= ASSIGNED TASK =
From the listing below, extract every line in which the word "represents" appears.

= EXERCISE MATERIALS =
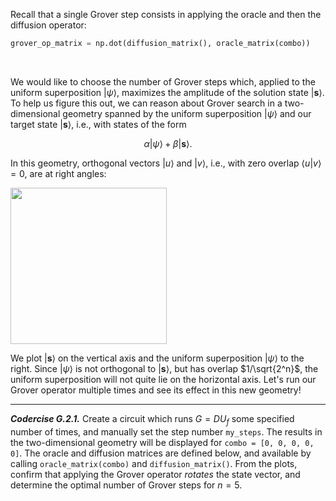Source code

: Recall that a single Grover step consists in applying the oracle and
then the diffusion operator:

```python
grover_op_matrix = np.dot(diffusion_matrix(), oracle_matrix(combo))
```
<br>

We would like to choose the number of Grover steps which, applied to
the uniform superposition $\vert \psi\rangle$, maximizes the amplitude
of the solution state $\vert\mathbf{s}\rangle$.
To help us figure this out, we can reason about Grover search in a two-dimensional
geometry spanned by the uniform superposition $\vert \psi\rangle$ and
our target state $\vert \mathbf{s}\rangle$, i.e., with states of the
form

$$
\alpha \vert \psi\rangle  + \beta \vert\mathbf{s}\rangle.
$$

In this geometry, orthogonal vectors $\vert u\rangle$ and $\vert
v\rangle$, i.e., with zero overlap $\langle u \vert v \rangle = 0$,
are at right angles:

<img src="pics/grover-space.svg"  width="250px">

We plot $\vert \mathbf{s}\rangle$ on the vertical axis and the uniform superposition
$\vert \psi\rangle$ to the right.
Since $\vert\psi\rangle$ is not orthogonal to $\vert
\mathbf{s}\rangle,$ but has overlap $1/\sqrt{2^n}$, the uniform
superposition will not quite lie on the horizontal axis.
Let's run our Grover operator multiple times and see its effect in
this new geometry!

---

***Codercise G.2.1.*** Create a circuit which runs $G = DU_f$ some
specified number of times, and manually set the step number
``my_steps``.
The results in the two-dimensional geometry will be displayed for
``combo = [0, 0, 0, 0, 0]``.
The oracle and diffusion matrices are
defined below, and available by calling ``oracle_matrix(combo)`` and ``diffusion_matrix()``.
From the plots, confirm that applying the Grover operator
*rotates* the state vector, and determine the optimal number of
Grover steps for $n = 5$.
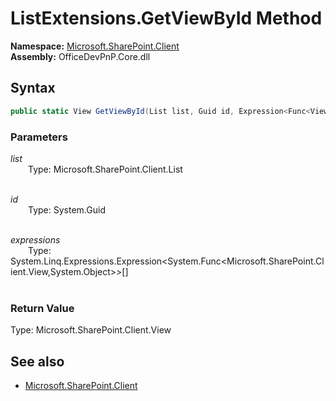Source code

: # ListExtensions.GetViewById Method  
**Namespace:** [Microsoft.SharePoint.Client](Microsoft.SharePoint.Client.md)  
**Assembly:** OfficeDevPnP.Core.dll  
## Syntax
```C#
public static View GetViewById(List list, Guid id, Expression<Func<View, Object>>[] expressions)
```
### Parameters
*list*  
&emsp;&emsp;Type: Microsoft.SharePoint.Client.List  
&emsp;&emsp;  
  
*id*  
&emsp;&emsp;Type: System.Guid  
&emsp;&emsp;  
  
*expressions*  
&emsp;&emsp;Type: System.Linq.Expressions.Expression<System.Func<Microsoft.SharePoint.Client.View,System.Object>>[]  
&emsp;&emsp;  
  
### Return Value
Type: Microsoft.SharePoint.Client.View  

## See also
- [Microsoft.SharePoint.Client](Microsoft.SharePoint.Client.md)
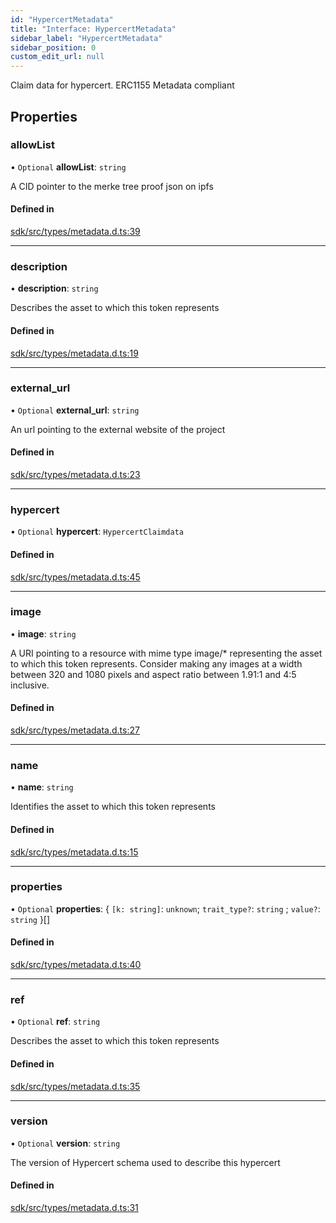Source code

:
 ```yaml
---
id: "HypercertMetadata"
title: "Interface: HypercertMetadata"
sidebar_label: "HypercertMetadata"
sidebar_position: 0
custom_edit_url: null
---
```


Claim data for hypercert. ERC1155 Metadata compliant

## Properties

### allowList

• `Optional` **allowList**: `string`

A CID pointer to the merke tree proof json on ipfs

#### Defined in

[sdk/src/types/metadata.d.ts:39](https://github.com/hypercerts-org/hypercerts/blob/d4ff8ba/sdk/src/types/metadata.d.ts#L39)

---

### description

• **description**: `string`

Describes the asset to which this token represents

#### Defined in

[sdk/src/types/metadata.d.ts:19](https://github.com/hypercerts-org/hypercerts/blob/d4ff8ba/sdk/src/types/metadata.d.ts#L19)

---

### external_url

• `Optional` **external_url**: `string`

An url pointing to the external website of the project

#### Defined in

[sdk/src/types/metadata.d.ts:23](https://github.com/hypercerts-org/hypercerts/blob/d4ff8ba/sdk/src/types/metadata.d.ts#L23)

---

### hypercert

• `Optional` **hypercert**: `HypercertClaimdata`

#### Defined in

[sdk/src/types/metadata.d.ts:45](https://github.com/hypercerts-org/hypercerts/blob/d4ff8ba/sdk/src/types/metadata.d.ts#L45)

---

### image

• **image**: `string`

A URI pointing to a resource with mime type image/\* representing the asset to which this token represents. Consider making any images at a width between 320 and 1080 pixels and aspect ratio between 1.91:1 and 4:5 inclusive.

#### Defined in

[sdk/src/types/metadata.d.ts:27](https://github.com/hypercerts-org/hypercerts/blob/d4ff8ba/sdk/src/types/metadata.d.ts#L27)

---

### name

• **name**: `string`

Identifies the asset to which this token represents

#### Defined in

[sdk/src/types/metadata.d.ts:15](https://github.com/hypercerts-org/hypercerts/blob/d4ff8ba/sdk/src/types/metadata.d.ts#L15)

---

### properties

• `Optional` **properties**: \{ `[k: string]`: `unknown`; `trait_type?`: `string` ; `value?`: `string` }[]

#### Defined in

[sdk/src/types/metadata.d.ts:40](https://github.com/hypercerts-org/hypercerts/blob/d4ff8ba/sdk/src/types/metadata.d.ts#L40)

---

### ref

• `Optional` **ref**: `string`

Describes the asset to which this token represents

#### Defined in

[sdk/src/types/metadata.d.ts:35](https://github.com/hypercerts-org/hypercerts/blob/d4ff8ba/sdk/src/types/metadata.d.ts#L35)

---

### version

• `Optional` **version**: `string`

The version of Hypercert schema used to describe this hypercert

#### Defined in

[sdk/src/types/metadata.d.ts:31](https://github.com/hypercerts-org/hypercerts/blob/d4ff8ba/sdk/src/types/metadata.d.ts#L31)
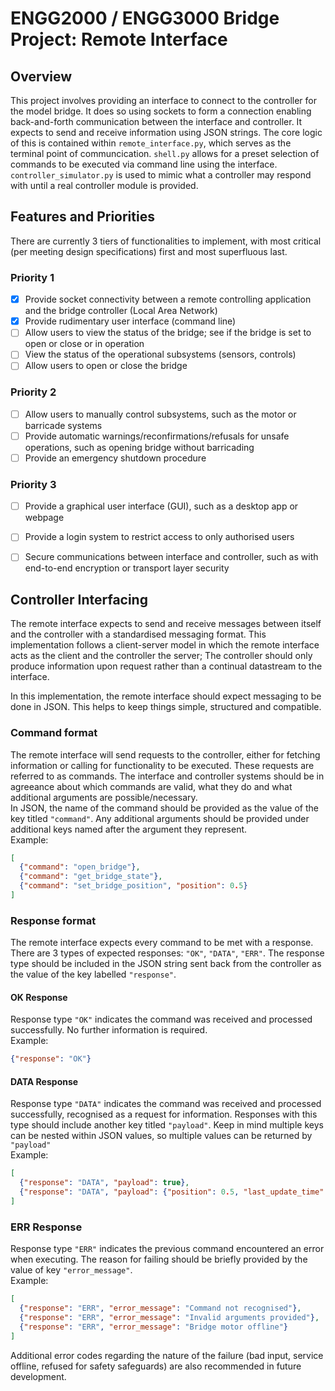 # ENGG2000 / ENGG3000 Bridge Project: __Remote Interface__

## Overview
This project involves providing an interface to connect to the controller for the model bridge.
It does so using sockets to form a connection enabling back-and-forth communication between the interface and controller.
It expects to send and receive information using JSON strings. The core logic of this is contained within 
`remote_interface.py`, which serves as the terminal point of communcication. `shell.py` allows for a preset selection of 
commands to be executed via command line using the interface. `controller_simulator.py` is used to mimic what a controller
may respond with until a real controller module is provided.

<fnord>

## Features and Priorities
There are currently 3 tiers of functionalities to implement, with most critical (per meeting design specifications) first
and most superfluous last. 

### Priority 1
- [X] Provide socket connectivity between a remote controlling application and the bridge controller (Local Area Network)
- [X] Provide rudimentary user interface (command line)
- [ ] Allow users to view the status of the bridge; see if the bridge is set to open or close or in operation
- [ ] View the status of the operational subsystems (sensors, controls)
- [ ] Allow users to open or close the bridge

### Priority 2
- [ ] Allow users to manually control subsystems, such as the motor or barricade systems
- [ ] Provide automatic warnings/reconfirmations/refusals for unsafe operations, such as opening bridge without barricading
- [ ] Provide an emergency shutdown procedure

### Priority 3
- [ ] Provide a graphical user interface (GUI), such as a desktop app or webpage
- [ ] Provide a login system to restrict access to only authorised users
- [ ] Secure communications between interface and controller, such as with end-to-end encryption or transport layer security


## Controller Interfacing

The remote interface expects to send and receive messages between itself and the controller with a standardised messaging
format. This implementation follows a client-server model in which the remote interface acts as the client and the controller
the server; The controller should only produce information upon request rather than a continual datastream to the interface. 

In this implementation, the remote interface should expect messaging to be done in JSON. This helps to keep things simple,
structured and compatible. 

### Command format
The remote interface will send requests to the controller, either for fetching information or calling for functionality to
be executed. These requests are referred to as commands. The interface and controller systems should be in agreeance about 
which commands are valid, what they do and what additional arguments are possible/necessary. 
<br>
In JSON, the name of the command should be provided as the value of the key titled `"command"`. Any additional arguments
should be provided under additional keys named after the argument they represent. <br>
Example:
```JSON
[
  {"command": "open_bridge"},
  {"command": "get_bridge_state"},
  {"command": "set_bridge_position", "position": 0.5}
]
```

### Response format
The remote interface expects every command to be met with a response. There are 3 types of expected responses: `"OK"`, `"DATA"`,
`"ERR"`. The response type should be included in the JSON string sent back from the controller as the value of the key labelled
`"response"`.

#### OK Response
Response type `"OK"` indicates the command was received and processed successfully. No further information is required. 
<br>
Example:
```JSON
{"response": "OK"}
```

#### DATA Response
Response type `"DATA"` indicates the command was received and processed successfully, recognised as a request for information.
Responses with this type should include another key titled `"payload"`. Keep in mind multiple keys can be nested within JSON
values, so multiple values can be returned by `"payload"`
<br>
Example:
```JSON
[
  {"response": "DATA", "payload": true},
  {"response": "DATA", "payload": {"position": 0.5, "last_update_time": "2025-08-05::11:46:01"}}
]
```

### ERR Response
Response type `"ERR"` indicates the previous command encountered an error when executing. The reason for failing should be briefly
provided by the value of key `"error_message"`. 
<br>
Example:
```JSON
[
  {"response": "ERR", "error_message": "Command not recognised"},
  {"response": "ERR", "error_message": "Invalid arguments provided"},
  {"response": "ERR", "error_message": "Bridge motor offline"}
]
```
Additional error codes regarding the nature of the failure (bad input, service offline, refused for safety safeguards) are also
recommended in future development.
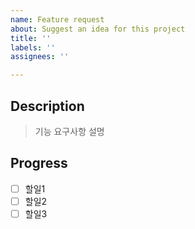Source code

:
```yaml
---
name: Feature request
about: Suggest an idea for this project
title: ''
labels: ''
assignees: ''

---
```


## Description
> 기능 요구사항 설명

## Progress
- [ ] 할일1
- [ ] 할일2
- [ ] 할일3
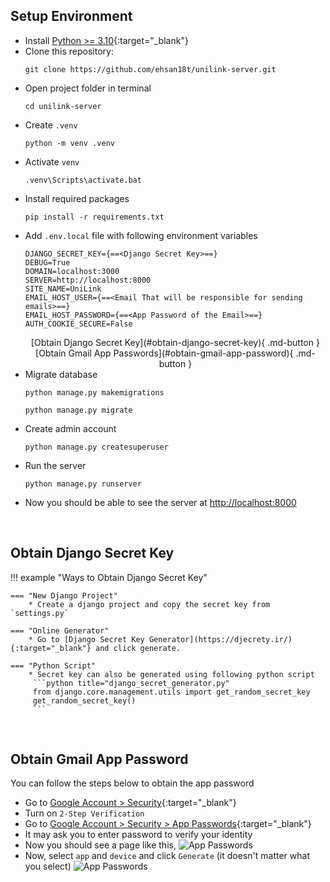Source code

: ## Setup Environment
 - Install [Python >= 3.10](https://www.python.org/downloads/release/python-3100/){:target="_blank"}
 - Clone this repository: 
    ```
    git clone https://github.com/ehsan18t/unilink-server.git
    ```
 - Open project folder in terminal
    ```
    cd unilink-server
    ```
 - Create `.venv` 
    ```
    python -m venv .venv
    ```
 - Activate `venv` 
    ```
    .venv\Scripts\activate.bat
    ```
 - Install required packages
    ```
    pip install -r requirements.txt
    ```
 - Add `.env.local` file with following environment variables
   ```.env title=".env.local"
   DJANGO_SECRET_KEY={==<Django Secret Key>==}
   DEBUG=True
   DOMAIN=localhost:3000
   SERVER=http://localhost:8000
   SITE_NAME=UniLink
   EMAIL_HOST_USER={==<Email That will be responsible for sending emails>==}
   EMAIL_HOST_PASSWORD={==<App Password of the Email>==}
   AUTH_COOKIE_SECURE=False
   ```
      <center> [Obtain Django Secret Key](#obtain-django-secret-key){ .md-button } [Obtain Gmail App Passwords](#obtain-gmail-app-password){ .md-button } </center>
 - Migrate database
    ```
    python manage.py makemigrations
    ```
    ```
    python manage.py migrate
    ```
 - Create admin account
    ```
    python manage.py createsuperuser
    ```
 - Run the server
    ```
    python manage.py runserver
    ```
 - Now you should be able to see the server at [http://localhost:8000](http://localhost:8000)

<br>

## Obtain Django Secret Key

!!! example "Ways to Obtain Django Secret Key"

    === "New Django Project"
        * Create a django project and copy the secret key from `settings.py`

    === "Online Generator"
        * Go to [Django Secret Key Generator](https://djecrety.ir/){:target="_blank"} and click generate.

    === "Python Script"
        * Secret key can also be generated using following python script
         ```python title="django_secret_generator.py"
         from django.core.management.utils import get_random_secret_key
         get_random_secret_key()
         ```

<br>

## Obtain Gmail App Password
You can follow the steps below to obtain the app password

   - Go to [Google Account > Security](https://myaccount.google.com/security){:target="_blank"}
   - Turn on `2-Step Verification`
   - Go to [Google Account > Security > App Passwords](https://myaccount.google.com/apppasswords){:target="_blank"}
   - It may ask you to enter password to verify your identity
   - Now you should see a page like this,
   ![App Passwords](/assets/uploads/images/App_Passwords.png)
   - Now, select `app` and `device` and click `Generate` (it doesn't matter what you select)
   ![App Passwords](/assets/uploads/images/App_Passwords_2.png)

= ANSWER SECTION =
Describes the asset to which this token represents
A URI pointing to a resource with mime type image/\* representing the asset to which this token represents. Consider making any images at a width between 320 and 1080 pixels and aspect ratio between 1.91:1 and 4:5 inclusive.
Identifies the asset to which this token represents
Describes the asset to which this token represents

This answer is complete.